Items from a data source:
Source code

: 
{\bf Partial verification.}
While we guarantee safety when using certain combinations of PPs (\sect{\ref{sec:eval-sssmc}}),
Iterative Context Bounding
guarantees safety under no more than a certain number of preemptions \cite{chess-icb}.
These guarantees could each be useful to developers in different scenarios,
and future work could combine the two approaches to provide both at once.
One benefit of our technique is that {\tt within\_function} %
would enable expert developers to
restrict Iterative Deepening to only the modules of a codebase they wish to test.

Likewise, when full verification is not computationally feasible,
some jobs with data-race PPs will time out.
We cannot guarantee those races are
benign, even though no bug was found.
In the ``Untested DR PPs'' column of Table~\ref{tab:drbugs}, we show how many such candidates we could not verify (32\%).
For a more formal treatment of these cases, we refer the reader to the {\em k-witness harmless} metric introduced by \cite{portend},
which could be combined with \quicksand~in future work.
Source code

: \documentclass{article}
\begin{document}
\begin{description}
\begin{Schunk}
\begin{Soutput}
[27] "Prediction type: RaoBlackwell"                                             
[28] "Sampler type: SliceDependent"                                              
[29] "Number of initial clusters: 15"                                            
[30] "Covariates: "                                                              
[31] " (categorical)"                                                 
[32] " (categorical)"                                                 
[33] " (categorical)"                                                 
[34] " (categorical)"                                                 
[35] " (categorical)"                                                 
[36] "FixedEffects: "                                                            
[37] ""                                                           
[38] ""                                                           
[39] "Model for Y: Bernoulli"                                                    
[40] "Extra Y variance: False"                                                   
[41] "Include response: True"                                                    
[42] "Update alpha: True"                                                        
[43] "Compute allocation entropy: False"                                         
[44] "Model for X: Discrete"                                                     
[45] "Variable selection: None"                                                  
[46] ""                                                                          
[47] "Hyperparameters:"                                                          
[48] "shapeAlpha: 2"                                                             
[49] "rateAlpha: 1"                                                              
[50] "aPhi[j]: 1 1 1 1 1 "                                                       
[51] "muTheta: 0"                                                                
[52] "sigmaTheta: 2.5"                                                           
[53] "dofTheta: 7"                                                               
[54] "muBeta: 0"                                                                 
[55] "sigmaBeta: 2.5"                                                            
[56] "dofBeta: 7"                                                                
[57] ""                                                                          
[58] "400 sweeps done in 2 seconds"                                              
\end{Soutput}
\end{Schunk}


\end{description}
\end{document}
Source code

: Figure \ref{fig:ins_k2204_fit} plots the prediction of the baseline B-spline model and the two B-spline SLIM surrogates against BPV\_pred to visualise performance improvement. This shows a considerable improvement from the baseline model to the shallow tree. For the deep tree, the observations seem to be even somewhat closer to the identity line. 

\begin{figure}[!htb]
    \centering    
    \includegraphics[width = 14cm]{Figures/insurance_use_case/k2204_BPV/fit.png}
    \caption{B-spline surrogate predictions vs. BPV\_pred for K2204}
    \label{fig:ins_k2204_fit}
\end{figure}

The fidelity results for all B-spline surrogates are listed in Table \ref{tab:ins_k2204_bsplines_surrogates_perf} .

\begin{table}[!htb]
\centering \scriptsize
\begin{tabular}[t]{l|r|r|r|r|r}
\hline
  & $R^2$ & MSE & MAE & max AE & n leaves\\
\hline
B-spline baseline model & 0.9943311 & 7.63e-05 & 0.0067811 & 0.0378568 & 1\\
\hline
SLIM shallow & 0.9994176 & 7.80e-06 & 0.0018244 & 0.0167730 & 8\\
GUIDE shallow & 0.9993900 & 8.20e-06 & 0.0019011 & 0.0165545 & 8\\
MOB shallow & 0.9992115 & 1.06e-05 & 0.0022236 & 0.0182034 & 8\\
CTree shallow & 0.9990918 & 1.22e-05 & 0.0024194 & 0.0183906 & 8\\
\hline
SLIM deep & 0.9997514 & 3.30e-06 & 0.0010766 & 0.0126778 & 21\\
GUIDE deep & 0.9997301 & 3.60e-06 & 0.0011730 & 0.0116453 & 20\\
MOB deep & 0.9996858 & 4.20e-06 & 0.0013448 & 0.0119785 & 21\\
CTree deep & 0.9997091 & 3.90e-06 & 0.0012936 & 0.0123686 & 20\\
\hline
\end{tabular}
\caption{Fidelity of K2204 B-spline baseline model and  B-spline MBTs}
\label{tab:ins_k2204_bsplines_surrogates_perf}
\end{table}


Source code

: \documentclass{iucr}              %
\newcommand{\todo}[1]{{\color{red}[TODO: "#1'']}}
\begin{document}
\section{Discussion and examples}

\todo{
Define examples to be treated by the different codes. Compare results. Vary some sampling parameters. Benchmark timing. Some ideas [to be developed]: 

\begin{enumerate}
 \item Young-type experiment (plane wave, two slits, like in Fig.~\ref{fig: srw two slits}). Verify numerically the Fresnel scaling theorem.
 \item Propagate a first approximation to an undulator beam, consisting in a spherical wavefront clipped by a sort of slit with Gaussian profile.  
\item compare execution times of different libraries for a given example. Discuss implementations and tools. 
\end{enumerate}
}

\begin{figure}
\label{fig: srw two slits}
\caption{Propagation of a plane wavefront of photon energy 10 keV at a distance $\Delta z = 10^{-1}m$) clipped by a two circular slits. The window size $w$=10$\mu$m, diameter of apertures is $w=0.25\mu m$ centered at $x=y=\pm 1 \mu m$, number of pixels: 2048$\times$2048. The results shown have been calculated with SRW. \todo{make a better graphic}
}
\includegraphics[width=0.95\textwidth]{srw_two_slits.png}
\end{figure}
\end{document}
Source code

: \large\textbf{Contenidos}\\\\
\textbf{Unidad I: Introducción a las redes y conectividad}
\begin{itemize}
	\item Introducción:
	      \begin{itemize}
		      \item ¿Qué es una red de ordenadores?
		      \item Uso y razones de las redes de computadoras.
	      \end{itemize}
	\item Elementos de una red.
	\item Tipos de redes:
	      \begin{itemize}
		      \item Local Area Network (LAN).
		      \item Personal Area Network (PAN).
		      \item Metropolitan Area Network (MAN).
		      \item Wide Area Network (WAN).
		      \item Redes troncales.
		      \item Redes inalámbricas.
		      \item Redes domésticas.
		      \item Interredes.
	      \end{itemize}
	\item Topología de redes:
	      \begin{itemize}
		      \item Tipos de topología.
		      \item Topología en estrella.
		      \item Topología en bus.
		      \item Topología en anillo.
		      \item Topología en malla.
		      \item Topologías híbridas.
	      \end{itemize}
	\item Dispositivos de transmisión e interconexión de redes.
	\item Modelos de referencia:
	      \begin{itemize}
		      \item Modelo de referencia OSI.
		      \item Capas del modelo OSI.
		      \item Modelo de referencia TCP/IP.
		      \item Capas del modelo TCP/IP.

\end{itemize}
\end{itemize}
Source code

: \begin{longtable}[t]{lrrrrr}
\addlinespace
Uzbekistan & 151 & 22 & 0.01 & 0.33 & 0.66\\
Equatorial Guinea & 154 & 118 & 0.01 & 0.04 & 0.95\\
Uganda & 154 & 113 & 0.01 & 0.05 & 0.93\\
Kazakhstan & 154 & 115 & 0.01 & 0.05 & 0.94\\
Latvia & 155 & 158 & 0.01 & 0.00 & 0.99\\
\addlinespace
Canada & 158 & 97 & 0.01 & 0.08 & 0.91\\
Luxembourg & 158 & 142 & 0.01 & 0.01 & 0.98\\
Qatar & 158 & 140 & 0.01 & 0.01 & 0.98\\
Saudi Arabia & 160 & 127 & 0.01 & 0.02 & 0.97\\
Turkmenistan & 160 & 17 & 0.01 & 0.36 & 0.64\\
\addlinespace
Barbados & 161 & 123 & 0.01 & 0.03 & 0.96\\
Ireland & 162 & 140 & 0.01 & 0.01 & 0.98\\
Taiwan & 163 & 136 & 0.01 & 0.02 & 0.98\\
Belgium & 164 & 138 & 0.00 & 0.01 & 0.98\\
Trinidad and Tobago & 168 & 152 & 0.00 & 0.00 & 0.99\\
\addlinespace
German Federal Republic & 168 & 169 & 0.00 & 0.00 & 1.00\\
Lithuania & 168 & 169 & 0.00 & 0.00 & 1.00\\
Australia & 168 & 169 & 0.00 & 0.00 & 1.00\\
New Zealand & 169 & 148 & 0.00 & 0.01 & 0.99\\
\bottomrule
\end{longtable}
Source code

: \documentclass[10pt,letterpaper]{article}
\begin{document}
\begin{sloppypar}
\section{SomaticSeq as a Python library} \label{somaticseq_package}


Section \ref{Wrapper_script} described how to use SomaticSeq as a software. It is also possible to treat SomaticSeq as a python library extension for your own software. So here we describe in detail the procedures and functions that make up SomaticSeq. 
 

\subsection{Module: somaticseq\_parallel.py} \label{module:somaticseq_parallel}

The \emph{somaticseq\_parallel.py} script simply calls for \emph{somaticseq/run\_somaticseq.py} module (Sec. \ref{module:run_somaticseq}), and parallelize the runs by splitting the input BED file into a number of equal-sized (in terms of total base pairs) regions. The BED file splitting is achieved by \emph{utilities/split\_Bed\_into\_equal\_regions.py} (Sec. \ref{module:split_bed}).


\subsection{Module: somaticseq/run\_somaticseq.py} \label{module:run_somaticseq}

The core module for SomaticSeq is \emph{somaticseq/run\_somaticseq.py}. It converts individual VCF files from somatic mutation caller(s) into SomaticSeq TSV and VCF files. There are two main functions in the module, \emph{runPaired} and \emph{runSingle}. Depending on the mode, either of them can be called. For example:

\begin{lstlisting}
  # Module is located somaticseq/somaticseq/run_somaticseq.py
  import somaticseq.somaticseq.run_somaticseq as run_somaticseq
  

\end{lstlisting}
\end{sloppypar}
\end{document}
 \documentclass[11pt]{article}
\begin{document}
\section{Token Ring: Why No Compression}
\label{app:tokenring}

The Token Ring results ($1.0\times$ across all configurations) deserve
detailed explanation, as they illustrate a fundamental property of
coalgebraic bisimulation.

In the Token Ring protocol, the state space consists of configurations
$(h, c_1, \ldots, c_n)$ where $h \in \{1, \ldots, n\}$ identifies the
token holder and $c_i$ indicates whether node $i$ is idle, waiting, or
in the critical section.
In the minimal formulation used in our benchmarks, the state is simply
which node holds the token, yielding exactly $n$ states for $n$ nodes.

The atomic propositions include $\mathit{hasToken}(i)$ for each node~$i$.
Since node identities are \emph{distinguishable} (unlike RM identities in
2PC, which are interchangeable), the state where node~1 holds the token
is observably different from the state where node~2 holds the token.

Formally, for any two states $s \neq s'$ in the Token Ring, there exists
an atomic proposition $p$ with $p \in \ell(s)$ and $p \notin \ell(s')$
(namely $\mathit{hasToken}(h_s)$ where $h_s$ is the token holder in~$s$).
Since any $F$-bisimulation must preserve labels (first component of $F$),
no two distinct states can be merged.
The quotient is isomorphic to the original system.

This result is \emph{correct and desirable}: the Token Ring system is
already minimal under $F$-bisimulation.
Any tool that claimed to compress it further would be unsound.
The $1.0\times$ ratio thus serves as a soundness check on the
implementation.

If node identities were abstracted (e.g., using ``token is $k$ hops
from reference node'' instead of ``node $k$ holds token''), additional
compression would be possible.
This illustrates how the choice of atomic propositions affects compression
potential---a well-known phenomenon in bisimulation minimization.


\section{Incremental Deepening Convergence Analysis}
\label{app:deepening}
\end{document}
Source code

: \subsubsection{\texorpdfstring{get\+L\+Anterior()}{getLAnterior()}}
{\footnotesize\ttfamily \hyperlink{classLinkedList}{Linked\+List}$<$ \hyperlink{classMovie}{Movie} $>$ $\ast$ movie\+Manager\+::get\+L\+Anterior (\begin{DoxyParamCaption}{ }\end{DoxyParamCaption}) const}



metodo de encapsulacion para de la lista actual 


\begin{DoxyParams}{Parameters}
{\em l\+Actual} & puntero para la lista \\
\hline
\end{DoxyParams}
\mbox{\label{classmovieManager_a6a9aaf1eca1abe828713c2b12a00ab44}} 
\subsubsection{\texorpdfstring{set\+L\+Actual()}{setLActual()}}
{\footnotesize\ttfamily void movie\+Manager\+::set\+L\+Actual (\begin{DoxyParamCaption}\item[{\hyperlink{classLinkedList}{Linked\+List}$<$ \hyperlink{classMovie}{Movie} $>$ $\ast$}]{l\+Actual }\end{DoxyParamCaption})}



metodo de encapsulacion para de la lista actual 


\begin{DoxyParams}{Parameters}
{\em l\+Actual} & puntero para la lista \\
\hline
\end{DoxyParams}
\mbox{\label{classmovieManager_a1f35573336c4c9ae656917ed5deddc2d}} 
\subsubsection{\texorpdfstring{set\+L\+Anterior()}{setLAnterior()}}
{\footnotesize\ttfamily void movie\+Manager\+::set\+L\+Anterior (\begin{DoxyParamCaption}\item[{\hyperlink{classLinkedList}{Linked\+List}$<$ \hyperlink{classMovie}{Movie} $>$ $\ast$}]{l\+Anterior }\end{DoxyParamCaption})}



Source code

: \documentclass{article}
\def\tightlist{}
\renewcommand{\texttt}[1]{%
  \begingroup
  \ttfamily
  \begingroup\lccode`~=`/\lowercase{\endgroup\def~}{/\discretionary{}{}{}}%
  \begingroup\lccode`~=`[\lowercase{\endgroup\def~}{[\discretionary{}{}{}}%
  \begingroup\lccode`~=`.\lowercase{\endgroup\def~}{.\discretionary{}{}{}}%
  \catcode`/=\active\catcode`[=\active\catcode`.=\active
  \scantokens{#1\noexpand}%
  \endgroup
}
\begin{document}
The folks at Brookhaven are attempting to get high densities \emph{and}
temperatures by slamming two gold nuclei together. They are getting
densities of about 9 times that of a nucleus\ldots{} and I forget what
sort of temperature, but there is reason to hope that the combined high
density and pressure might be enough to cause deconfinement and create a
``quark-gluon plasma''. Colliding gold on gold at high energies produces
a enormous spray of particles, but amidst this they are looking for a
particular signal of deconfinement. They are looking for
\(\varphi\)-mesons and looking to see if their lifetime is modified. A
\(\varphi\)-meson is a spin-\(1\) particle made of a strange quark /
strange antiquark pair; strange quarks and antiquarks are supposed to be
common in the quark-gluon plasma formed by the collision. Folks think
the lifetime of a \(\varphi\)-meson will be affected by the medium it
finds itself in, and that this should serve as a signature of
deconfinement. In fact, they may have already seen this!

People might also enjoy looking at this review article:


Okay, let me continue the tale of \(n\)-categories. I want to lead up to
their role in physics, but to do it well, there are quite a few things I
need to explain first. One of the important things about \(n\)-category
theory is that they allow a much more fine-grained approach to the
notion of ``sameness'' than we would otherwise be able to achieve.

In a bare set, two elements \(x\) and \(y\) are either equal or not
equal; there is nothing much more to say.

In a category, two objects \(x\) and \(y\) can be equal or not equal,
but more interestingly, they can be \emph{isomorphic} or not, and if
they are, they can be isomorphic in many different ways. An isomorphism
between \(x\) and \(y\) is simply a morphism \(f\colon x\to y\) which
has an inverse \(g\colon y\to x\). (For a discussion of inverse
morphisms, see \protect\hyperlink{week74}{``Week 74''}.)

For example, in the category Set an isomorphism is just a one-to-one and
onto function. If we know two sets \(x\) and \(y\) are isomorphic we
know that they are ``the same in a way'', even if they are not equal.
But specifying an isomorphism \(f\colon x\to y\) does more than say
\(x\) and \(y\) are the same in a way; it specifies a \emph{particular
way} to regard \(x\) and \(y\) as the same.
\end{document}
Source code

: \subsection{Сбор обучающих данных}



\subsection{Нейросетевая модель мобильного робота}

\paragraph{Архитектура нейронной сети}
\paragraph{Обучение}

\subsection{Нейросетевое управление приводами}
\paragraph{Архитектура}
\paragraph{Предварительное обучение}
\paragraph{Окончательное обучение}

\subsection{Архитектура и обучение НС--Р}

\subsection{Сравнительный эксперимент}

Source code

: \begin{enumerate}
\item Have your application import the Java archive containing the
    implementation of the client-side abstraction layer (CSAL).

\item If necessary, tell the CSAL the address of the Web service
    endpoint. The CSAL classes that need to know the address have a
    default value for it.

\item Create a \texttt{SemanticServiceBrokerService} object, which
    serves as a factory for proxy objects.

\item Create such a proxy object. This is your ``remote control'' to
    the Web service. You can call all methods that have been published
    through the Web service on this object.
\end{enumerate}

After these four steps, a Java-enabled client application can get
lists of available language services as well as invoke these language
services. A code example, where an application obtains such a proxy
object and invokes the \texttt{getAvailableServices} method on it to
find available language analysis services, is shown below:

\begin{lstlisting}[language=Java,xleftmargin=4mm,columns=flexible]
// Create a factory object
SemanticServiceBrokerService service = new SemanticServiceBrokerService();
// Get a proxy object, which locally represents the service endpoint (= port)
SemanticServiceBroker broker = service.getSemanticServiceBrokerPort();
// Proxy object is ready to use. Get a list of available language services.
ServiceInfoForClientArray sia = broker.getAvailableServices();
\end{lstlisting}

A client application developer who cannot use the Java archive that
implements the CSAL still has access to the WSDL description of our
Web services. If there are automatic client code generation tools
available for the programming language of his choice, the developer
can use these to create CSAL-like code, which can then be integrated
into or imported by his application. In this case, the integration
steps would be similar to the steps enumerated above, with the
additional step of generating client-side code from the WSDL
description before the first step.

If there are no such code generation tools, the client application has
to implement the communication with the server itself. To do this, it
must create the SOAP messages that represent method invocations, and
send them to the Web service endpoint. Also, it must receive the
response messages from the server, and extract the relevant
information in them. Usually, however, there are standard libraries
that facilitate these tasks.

Work item
Search the entries above for "endgroup". Return every line that has it.

Task output
  \begingroup\lccode`~=`/\lowercase{\endgroup\def~}{/\discretionary{}{}{}}%
  \begingroup\lccode`~=`[\lowercase{\endgroup\def~}{[\discretionary{}{}{}}%
  \begingroup\lccode`~=`.\lowercase{\endgroup\def~}{.\discretionary{}{}{}}%
  \endgroup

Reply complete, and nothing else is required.